### RECORDS SUPPLIED

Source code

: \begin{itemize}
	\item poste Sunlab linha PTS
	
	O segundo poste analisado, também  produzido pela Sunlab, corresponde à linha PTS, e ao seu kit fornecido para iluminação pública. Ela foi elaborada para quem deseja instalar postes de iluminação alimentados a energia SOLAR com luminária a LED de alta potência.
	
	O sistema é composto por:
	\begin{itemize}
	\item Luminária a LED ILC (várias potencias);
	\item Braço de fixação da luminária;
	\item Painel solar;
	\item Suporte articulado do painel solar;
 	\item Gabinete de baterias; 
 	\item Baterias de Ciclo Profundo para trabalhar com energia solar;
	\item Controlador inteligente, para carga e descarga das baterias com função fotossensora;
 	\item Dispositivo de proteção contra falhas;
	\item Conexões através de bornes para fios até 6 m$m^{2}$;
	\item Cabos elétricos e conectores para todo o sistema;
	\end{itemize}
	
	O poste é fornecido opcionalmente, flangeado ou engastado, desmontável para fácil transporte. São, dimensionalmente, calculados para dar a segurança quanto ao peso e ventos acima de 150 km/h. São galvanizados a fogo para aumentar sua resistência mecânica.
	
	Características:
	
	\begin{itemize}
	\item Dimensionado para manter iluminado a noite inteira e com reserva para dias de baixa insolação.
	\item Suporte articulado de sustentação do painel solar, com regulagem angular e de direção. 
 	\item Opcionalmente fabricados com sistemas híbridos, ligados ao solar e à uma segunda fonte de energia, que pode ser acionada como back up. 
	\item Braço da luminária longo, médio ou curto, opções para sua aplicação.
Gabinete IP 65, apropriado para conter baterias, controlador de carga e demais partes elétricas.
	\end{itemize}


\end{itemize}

### WHAT THE TASK ASKS
Report every line of the data in which "fornecido" appears.

### RESULT OF THIS TASK
	O segundo poste analisado, também  produzido pela Sunlab, corresponde à linha PTS, e ao seu kit fornecido para iluminação pública. Ela foi elaborada para quem deseja instalar postes de iluminação alimentados a energia SOLAR com luminária a LED de alta potência.
	O poste é fornecido opcionalmente, flangeado ou engastado, desmontável para fácil transporte. São, dimensionalmente, calculados para dar a segurança quanto ao peso e ventos acima de 150 km/h. São galvanizados a fogo para aumentar sua resistência mecânica.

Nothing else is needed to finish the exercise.